「読書感想」【青空と逃げる】辻村深月著 書評
役者の父親が、共演女優と密会中に事故を起こし、マスコミや女優の所属事務所からの逃避のため逃げるように東京を離れる母子。
地方へ逃げながら、その土地で地に足をつけた生活を送ろうとすると、逃げていた相手の影が迫ってくる。
うーん、導入部は期待していたけど、どうもいつもの辻村深月らしさが全くない。
ミステリーさや、人間心理に入り込む場面がなく、展開も急ぎすぎて、展開が無理すぎる。
特にラストは急ぎすぎて、肩透かし。
そもそもになるけど、逃げる前にできることたくさんあるよね。
「読書感想」【星の子】今村夏子著 書評
病弱の子供時代に、親が宗教の力によって改善したと思い込み、怪しげな家庭の子として過ごすことになる「ちひろ」。

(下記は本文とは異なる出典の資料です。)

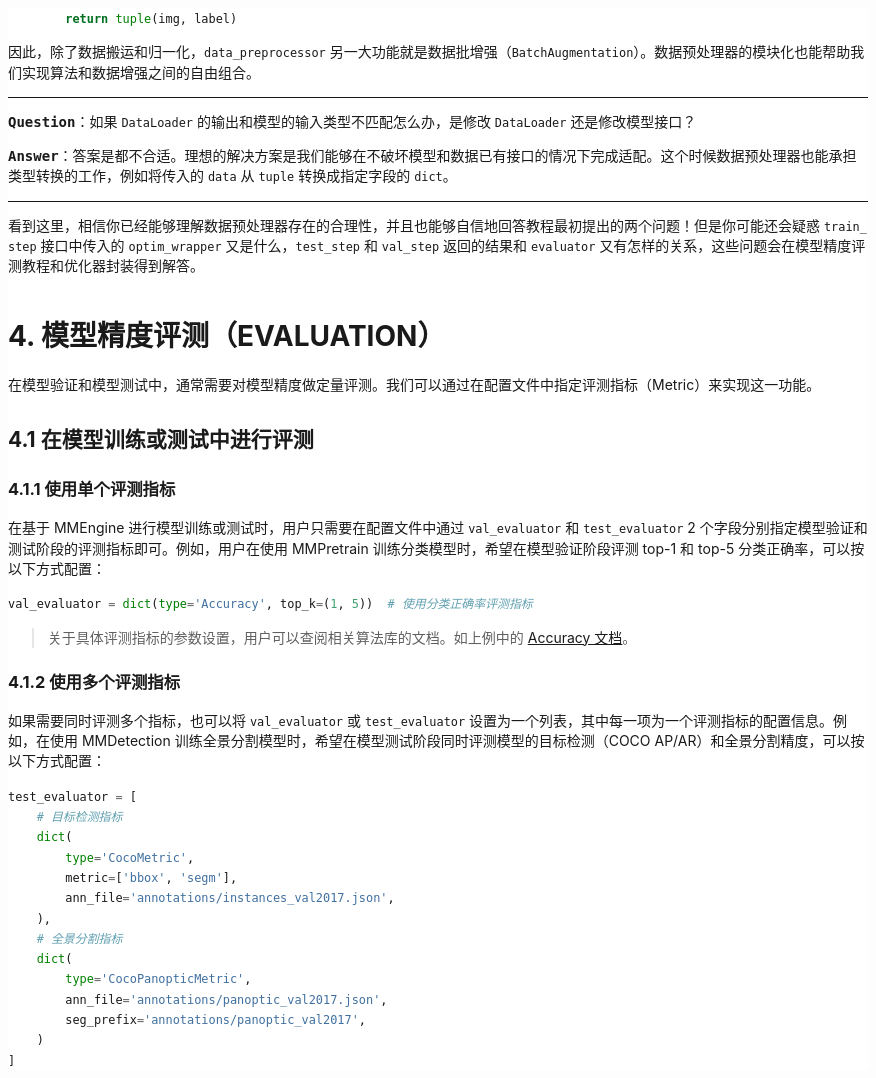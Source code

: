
 ```python
        return tuple(img, label)
```

因此，除了数据搬运和归一化，`data_preprocessor` 另一大功能就是数据批增强（`BatchAugmentation`）。数据预处理器的模块化也能帮助我们实现算法和数据增强之间的自由组合。

---

<kbd><b>Question</b></kbd>：如果 `DataLoader` 的输出和模型的输入类型不匹配怎么办，是修改 `DataLoader` 还是修改模型接口？

<kbd><b>Answer</b></kbd>：答案是都不合适。理想的解决方案是我们能够在不破坏模型和数据已有接口的情况下完成适配。这个时候数据预处理器也能承担类型转换的工作，例如将传入的 `data` 从 `tuple` 转换成指定字段的 `dict`。

---

看到这里，相信你已经能够理解数据预处理器存在的合理性，并且也能够自信地回答教程最初提出的两个问题！但是你可能还会疑惑 `train_step` 接口中传入的 `optim_wrapper` 又是什么，`test_step` 和 `val_step` 返回的结果和 `evaluator` 又有怎样的关系，这些问题会在模型精度评测教程和优化器封装得到解答。

# 4. 模型精度评测（EVALUATION）

在模型验证和模型测试中，通常需要对模型精度做定量评测。我们可以通过在配置文件中指定评测指标（Metric）来实现这一功能。

## 4.1 在模型训练或测试中进行评测

### 4.1.1 使用单个评测指标

在基于 MMEngine 进行模型训练或测试时，用户只需要在配置文件中通过 `val_evaluator` 和 `test_evaluator` 2 个字段分别指定模型验证和测试阶段的评测指标即可。例如，用户在使用 MMPretrain 训练分类模型时，希望在模型验证阶段评测 top-1 和 top-5 分类正确率，可以按以下方式配置：

```python
val_evaluator = dict(type='Accuracy', top_k=(1, 5))  # 使用分类正确率评测指标
```

> 关于具体评测指标的参数设置，用户可以查阅相关算法库的文档。如上例中的 [Accuracy 文档](https://mmpretrain.readthedocs.io/en/latest/api/generated/mmpretrain.evaluation.Accuracy.html#mmpretrain.evaluation.Accuracy)。

### 4.1.2 使用多个评测指标

如果需要同时评测多个指标，也可以将 `val_evaluator` 或 `test_evaluator` 设置为一个列表，其中每一项为一个评测指标的配置信息。例如，在使用 MMDetection 训练全景分割模型时，希望在模型测试阶段同时评测模型的目标检测（COCO AP/AR）和全景分割精度，可以按以下方式配置：

```python
test_evaluator = [
    # 目标检测指标
    dict(
        type='CocoMetric',
        metric=['bbox', 'segm'],
        ann_file='annotations/instances_val2017.json',
    ),
    # 全景分割指标
    dict(
        type='CocoPanopticMetric',
        ann_file='annotations/panoptic_val2017.json',
        seg_prefix='annotations/panoptic_val2017',
    )
]
```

ただ親の愛情自体は本物であるため、姉は家出するものの、ちひろは親と宗教に対しては同じく愛情を持って接していく。
そんな彼女も中学時代に、ある出来事で親の異様な行動が人に不審者として見られていることに気が付き、親の愛との間で違和感が芽生える。
うーん、なんだろう、この終わり方の中途半端な感じ。
一応予感をかんじさせたつもりなんだろうけど、ハッピーエンドでもバットエンドでもなく、とにかく充実感が薄い。
読みやすいけど、それだけ。
「読書感想」【悪徳の輪舞曲】中山七里著 書評
弁護士御子柴シリーズ。
実の母親が再婚した夫殺しで逮捕された事件の弁護人として、相変わらずの意外な結末へと進んでいく。
弁護方法も見事だし、最後の展開も予想外。
現実にはリアル感ない少年時代殺人鬼だった主人公ではあるが、肉親が絡んでくる展開で、前作に続き少しづつ人間としての感情が見うけられるようになってくるのも、また興味を沸かせる。
今後も楽しみなシリーズ。
中山七里は最近明らかに手を抜いている作品あるけど、このシリーズは相変わらずの充実感で一安心。